Henderson and Kirby ultimately ensnare the authorities (here represented by AnnaSophia Robb’s assistant U.S. Attorney) to help them neutralize Duntsch, even as he continues to move from one hospital to the next without running into problems being granted surgical privileges despite all of the people — patients, nurses, doctors, and professors — familiar with his handiwork.
The premise of Dr. Death reads like your standard true-crime series, but there’s an addictively trashy quality to this one, not unlike the two seasons of Dirty John that aired on Bravo/Netflix. The writing is a little thin, but it’s nothing that can’t be papered over by the committed, TV-movie performances from Jackson, Baldwin, and Slater, who goes full Kuffs in this one, in addition to the solid supporting cast. That includes Kelsey Grammer, who plays Duntsch’s med school professor and mentor, and Dominic Burgess, who plays the best friend of Duntsch, who has enough misguided faith in Duntsch to allow him to perform surgery on him. He winds up a quadriplegic.
Ultimately, Dr.
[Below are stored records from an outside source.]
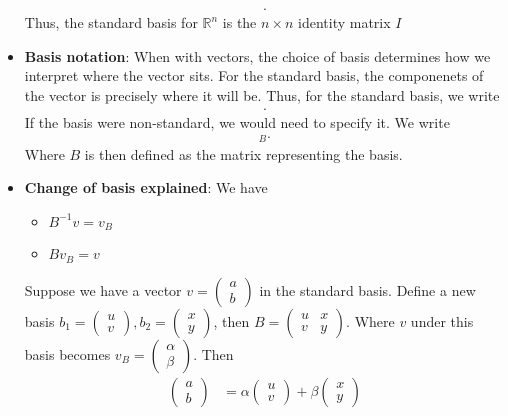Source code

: \documentclass{report}
\begin{document}
\begin{itemize}
\begin{align*}
            .\end{align*}
            \bigbreak \noindent 
            Thus, the standard basis for $\mathbb{R}^{n}$ is the $n\times n$ identity matrix $I$
        \item \textbf{Basis notation}: When with vectors, the choice of basis determines how we interpret where the vector sits. For the standard basis, the componenets of the vector is precisely where it will be. Thus, for the standard basis, we write
            \begin{align*}
                [\vec{\mathbf{v}}]
            .\end{align*}
            If the basis were non-standard, we would need to specify it. We write
            \begin{align*}
                [\vec{\mathbf{v}}]_{B}
            .\end{align*}
            Where $B$ is then defined as the matrix representing the basis.
        \item \textbf{Change of basis explained}: We have
            \begin{itemize}
                \item $B^{-1}v = v_{B}$
                \item $Bv_{B} = v$
            \end{itemize}
            \bigbreak \noindent 
            Suppose we have a vector $v = \begin{pmatrix} a \\ b \end{pmatrix}$ in the standard basis. Define a new basis $b_{1} = \begin{pmatrix} u \\ v \end{pmatrix}, b_{2} = \begin{pmatrix} x \\ y\end{pmatrix}$, then $B = \begin{pmatrix} u & x \\ v & y\end{pmatrix} $. Where $v$ under this basis becomes $v_{B} = \begin{pmatrix} \alpha \\ \beta\end{pmatrix} $. Then
            \begin{align*}
                \begin{pmatrix} a \\ b \end{pmatrix} &= \alpha \begin{pmatrix} u \\ v\end{pmatrix} + \beta \begin{pmatrix} x \\ y\end{pmatrix} \\

\end{align*}
\end{itemize}
\end{document}
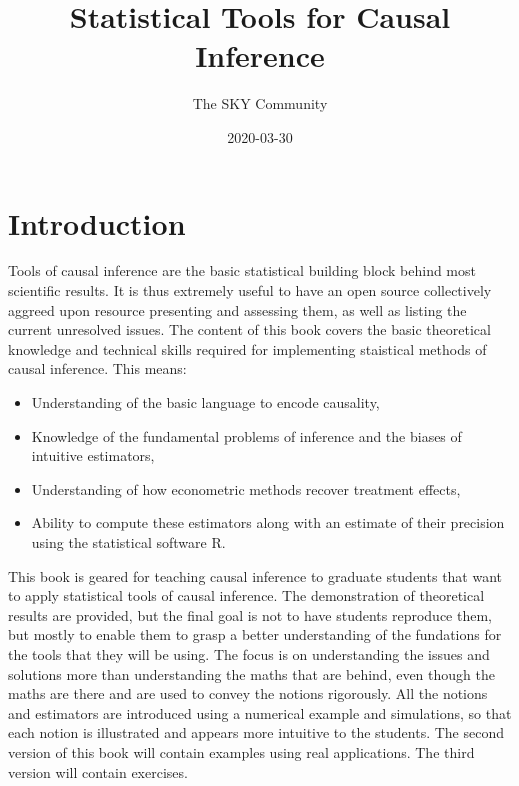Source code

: \documentclass[]{book}
\title{Statistical Tools for Causal Inference}
\author{The SKY Community}
\date{2020-03-30}
\providecommand{\tightlist}{%
  \setlength{\itemsep}{0pt}\setlength{\parskip}{0pt}}
\theoremstyle{definition}
\theoremstyle{definition}
\theoremstyle{definition}
\theoremstyle{remark}
\begin{document}
\maketitle

{
\setcounter{tocdepth}{0}
\tableofcontents
}
\hypertarget{introduction}{%
\chapter*{Introduction}\label{introduction}}

Tools of causal inference are the basic statistical building block behind most scientific results.
It is thus extremely useful to have an open source collectively aggreed upon resource presenting and assessing them, as well as listing the current unresolved issues.
The content of this book covers the basic theoretical knowledge and technical skills required for implementing staistical methods of causal inference.
This means:

\begin{itemize}
\tightlist
\item
  Understanding of the basic language to encode causality,
\item
  Knowledge of the fundamental problems of inference and the biases of intuitive estimators,
\item
  Understanding of how econometric methods recover treatment effects,
\item
  Ability to compute these estimators along with an estimate of their precision using the statistical software R.
\end{itemize}

This book is geared for teaching causal inference to graduate students that want to apply statistical tools of causal inference.
The demonstration of theoretical results are provided, but the final goal is not to have students reproduce them, but mostly to enable them to grasp a better understanding of the fundations for the tools that they will be using.
The focus is on understanding the issues and solutions more than understanding the maths that are behind, even though the maths are there and are used to convey the notions rigorously.
All the notions and estimators are introduced using a numerical example and simulations, so that each notion is illustrated and appears more intuitive to the students.
The second version of this book will contain examples using real applications.
The third version will contain exercises.
\end{document}
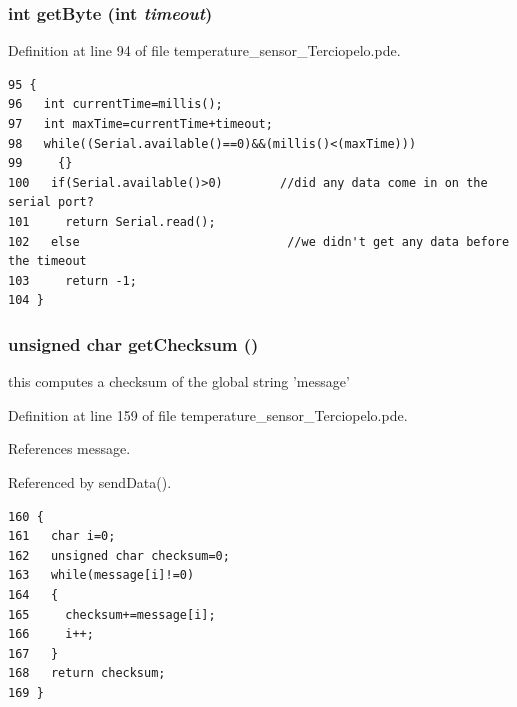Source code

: \hypertarget{temperature__sensor___terciopelo_8pde_f8c68e93feeba5b9244094043672bac0}{
\subsubsection[{getByte}]{\setlength{\rightskip}{0pt plus 5cm}int getByte (int {\em timeout})}}
\label{temperature__sensor___terciopelo_8pde_f8c68e93feeba5b9244094043672bac0}




Definition at line 94 of file temperature\_\-sensor\_\-Terciopelo.pde.

\begin{Code}\begin{verbatim}95 {
96   int currentTime=millis();
97   int maxTime=currentTime+timeout;
98   while((Serial.available()==0)&&(millis()<(maxTime)))
99     {}
100   if(Serial.available()>0)        //did any data come in on the serial port?
101     return Serial.read();
102   else                             //we didn't get any data before the timeout
103     return -1;
104 }
\end{verbatim}
\end{Code}


\hypertarget{temperature__sensor___terciopelo_8pde_465a79dc430d1e52a5b540920da744ca}{
\subsubsection[{getChecksum}]{\setlength{\rightskip}{0pt plus 5cm}unsigned char getChecksum ()}}
\label{temperature__sensor___terciopelo_8pde_465a79dc430d1e52a5b540920da744ca}


this computes a checksum of the global string 'message' 



Definition at line 159 of file temperature\_\-sensor\_\-Terciopelo.pde.

References message.

Referenced by sendData().

\begin{Code}\begin{verbatim}160 {
161   char i=0;
162   unsigned char checksum=0;
163   while(message[i]!=0)
164   {
165     checksum+=message[i];
166     i++;
167   }
168   return checksum;
169 }
\end{verbatim}
\end{Code}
Death is as entertaining as it is enraging, although anyone with a history of dealing with inadequate medical professionals may find it triggering (also triggering is the sound that surgical hammers make when striking the spine). There’s definitely a Lifetime movie quality about it, but not necessarily in a bad way: It takes a certain skill to make something this trashy without minimizing the threat of Duntsch and doctors like him; in fact, it’s all the more maddening because it’s so watchable. I found myself shaking my fist at the unfairness of it all more than a few times, but I also couldn’t look away.